**Your instructions**
Output exactly the line containing "and strengthening Nigeria's" and each line after it through the last line of the records, and nothing else.

----

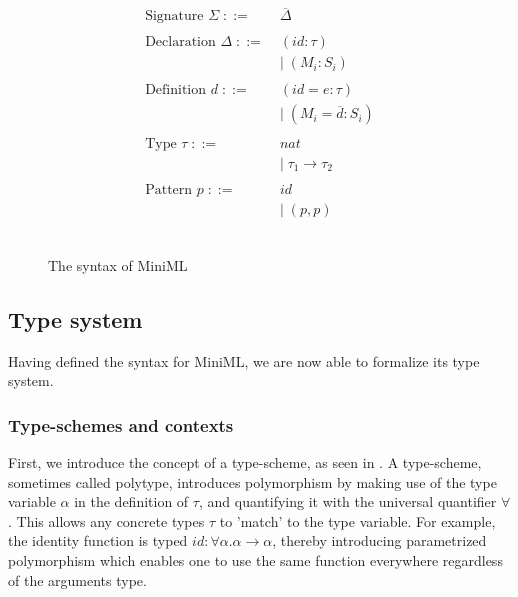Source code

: \documentclass[10pt,a4paper,master=cws, masteroption=ai,english,inputenc=utf8]{kulemt}
\begin{document}
\begin{figure}[!htb]
\begin{align*}
\begin{aligned}
\text{Signature } \Sigma \; ::=\; & \overline{\Delta}\\
\\
\text{Declaration } \Delta \; ::=\; & (\mathit{id}:\tau)\\
& | \; (\mathit{M_{i}}:S_{i})\\
\\
\text{Definition } d \; ::= \; &(\mathit{id}=e:\tau)\\
& | \; (\mathit{M_{i}} = \overline{d} : S_{i}) \\
\\
\text{Type }\tau \; ::= \; &nat \\
&| \; \tau_{1} \rightarrow \tau_{2} \\
\\
\text{Pattern }p \; ::= \; & \mathit{id} \\
&| \; (p,p)\\
\\
\\
\end{aligned}
\end{align*}
\caption{The syntax of MiniML}
\label{fig:Syntax}
\end{figure}



\subsection{Type system}
Having defined the syntax for \mbox{MiniML}, we are now able to formalize its type system.

\subsubsection{Type-schemes and contexts}
First, we introduce the concept of a type-scheme, as seen in . A type-scheme, sometimes called polytype, introduces polymorphism by making use of the type variable $\alpha$ in the definition of $\tau$, and quantifying it with the universal quantifier $\forall$. This allows any concrete types $\tau$ to 'match' to the type variable. For example, the identity function  is typed $id:\forall \alpha. \alpha \rightarrow \alpha$, thereby introducing parametrized polymorphism which enables one to use the same  function everywhere regardless of the arguments type.
\end{document}
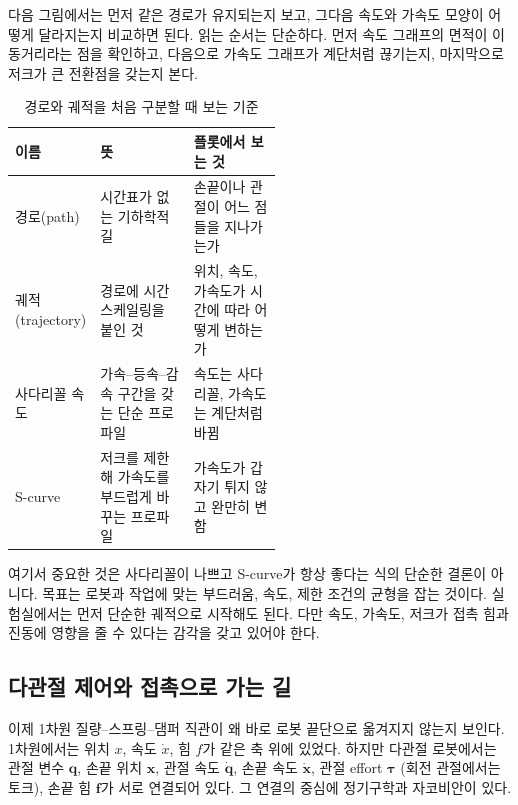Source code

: 다음 그림에서는 먼저 같은 경로가 유지되는지 보고, 그다음 속도와 가속도 모양이 어떻게 달라지는지 비교하면 된다.
읽는 순서는 단순하다.
먼저 속도 그래프의 면적이 이동거리라는 점을 확인하고, 다음으로 가속도 그래프가 계단처럼 끊기는지, 마지막으로 저크가 큰 전환점을 갖는지 본다.



\begin{table}[!htbp]
  \centering
  \caption{경로와 궤적을 처음 구분할 때 보는 기준}
  \label{tab:path-trajectory-profile}
  \small
  \renewcommand{\arraystretch}{1.12}
  \begin{tabularx}{\linewidth}{@{}p{0.18\linewidth}p{0.35\linewidth}X@{}}
    \toprule
    이름 & 뜻 & 플롯에서 보는 것 \\
    \midrule
    경로(path) & 시간표가 없는 기하학적 길 & 손끝이나 관절이 어느 점들을 지나가는가 \\
    궤적(trajectory) & 경로에 시간 스케일링을 붙인 것 & 위치, 속도, 가속도가 시간에 따라 어떻게 변하는가 \\
    사다리꼴 속도 & 가속--등속--감속 구간을 갖는 단순 프로파일 & 속도는 사다리꼴, 가속도는 계단처럼 바뀜 \\
    S-curve & 저크를 제한해 가속도를 부드럽게 바꾸는 프로파일 & 가속도가 갑자기 튀지 않고 완만히 변함 \\
    \bottomrule
  \end{tabularx}
\end{table}

여기서 중요한 것은 사다리꼴이 나쁘고 S-curve가 항상 좋다는 식의 단순한 결론이 아니다.
목표는 로봇과 작업에 맞는 부드러움, 속도, 제한 조건의 균형을 잡는 것이다.
실험실에서는 먼저 단순한 궤적으로 시작해도 된다.
다만 속도, 가속도, 저크가 접촉 힘과 진동에 영향을 줄 수 있다는 감각을 갖고 있어야 한다.

\subsection{다관절 제어와 접촉으로 가는 길}
\label{sec:robotics-multijoint-contact-bridge}

이제 1차원 질량--스프링--댐퍼 직관이 왜 바로 로봇 끝단으로 옮겨지지 않는지 보인다.
1차원에서는 위치 \(x\), 속도 \(\dot{x}\), 힘 \(f\)가 같은 축 위에 있었다.
하지만 다관절 로봇에서는 관절 변수 \(\bm{q}\), 손끝 위치 \(\bm{x}\), 관절 속도 \(\dot{\bm{q}}\), 손끝 속도 \(\dot{\bm{x}}\), 관절 effort \(\bm{\tau}\) (회전 관절에서는 토크), 손끝 힘 \(\bm{f}\)가 서로 연결되어 있다.
%
그 연결의 중심에 정기구학과 자코비안이 있다.

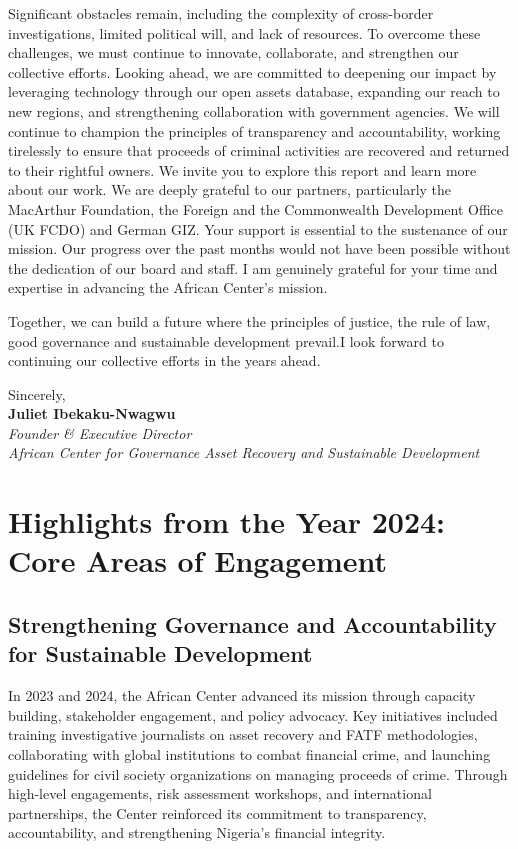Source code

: \documentclass[
  letterpaper,
  DIV=11,
  numbers=noendperiod]{scrreprt}
\begin{document}
Significant obstacles remain, including the complexity of cross-border
investigations, limited political will, and lack of resources. To
overcome these challenges, we must continue to innovate, collaborate,
and strengthen our collective efforts. Looking ahead, we are committed
to deepening our impact by leveraging technology through our open assets
database, expanding our reach to new regions, and strengthening
collaboration with government agencies. We will continue to champion the
principles of transparency and accountability, working tirelessly to
ensure that proceeds of criminal activities are recovered and returned
to their rightful owners. We invite you to explore this report and learn
more about our work. We are deeply grateful to our partners,
particularly the MacArthur Foundation, the Foreign and the Commonwealth
Development Office (UK FCDO) and German GIZ. Your support is essential
to the sustenance of our mission. Our progress over the past months
would not have been possible without the dedication of our board and
staff. I am genuinely grateful for your time and expertise in advancing
the African Center's mission.

Together, we can build a future where the principles of justice, the
rule of law, good governance and sustainable development prevail.I look
forward to continuing our collective efforts in the years ahead.

Sincerely,\\
\textbf{Juliet Ibekaku-Nwagwu}\\
\emph{Founder \& Executive Director}\\
\emph{African Center for Governance Asset Recovery and Sustainable
Development}

\part{Highlights from the Year 2024: Core Areas of Engagement}

\chapter{Strengthening Governance and Accountability for Sustainable
Development}\label{strengthening-governance-and-accountability-for-sustainable-development-1}

In 2023 and 2024, the African Center advanced its mission through
capacity building, stakeholder engagement, and policy advocacy. Key
initiatives included training investigative journalists on asset
recovery and FATF methodologies, collaborating with global institutions
to combat financial crime, and launching guidelines for civil society
organizations on managing proceeds of crime. Through high-level
engagements, risk assessment workshops, and international partnerships,
the Center reinforced its commitment to transparency, accountability,
and strengthening Nigeria's financial integrity.
\end{document}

----

**Response to the task**
and strengthening Nigeria's financial integrity.
\end{document}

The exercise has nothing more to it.